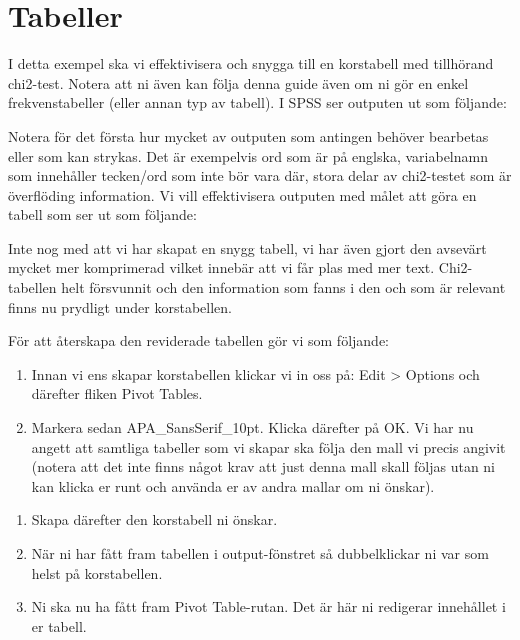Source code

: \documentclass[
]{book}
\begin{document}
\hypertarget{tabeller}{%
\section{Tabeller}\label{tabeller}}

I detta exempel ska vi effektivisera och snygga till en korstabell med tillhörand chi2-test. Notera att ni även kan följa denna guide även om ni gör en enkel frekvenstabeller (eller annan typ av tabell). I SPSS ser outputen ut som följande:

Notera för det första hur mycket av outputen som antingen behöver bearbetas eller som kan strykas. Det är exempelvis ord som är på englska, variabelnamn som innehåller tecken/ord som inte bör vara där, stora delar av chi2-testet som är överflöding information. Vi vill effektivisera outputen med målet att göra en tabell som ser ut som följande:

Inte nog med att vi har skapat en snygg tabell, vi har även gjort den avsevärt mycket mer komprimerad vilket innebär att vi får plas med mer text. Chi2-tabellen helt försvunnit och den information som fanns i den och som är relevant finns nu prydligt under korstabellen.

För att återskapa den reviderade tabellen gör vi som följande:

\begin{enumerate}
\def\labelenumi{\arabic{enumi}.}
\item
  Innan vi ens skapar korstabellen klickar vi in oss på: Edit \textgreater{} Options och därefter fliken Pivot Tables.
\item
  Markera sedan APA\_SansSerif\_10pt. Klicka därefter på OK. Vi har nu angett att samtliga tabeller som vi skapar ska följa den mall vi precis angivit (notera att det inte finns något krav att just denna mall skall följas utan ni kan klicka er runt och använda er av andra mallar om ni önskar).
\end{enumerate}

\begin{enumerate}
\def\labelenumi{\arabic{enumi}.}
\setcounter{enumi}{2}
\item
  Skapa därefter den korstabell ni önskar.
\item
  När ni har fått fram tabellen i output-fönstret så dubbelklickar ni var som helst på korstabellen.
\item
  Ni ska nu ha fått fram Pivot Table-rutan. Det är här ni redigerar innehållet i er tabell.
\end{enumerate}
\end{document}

▶ TRY IT
Your answer must be the line with "När ni har fått" and all lines after it through the final line of the entries, copied exactly and with nothing added.

▶ YOUR RESPONSE
  När ni har fått fram tabellen i output-fönstret så dubbelklickar ni var som helst på korstabellen.
\item
  Ni ska nu ha fått fram Pivot Table-rutan. Det är här ni redigerar innehållet i er tabell.
\end{enumerate}
\end{document}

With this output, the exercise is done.